Concerned for their well-being, a delegation of women recently visited these camps on behalf of the International Rescue Committee. We found their treatment to be incomprehensible.
Like prison inmates, the Vietnamese are addressed by numbers. They are in fact guarded by police and correctional staff. Families are separated. Pregnant women are taken to a prison hospital at their 36th week, where they labor in solitude. Children requiring hospitalization are similarly isolated.
One chronically ill four-year-old was allowed to see his parents only once a month for three hours.
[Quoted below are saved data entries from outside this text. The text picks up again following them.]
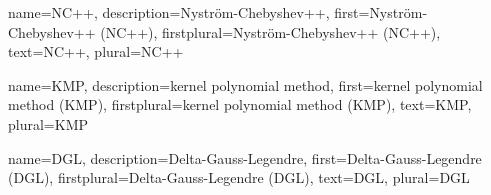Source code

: {%
  name={NC++},%
  description={Nystr\"om-Chebyshev++},%
  first={Nystr\"om-Chebyshev++ (NC++)},%
  firstplural={Nystr\"om-Chebyshev++ (NC++)},%
  text={NC++},%
  plural={NC++}%
}

{%
  name={KMP},%
  description={kernel polynomial method},%
  first={kernel polynomial method (KMP)},%
  firstplural={kernel polynomial method (KMP)},%
  text={KMP},%
  plural={KMP}%
}

{%
  name={DGL},%
  description={Delta-Gauss-Legendre},%
  first={Delta-Gauss-Legendre (DGL)},%
  firstplural={Delta-Gauss-Legendre (DGL)},%
  text={DGL},%
  plural={DGL}%
}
He eventually spoke Chinese rather than Vietnamese and lost his ability to communicate with his parents. The mother of a newborn was returned to the camp before the infant could be discharged. Because of the numbers-for-names system, the child became lost from the mother.
Whatever the motives, this British policy creates fear, anxiety, and desperation. What is more distressing, however, is that its principal victims are children. As one who works on children's issues, I noted parallels between the conditions in these camps and among the homeless and destitute in America.
Families are broken; education, be it by instruction or example, is fragmentary. Values are lost and insecurity prevails. There is violence. Both environments are wastelands with respect to a child's growth and development. And the personal losses, in terms of children who age but fail to mature, are likely to be irrevocable. The major difference, of course, is the forced confinement of the Vietnamese. Some families have been in Hong Kong for over 10 years. Children live devoid of toys, grass, trees - and most of all, a self-image.
The future of the boat people has been addressed at a recent intergovernmental conference in Geneva. But any legal resolution will be an abstraction and of little meaning to children who are losing their youth. Simple justice demands that people whose only crime was to seek freedom be treated with simple decency. The role of the United Nations could easily be expanded to include child protection. Voluntary agencies like the International Rescue Committee, Save the Children, and M'ed'ecins Sans Fronti`eres are ready to provide additional care in Hong Kong, if they can just be given fuller access to the camps.
Families ought to remain together. Those who have already volunteered to return to Vietnam should be allowed to do so before others are forcibly repatriated. None of these measures would cost the local government. If action is not taken, time and indifference will continue to exact an unforgiving toll - particularly upon the children.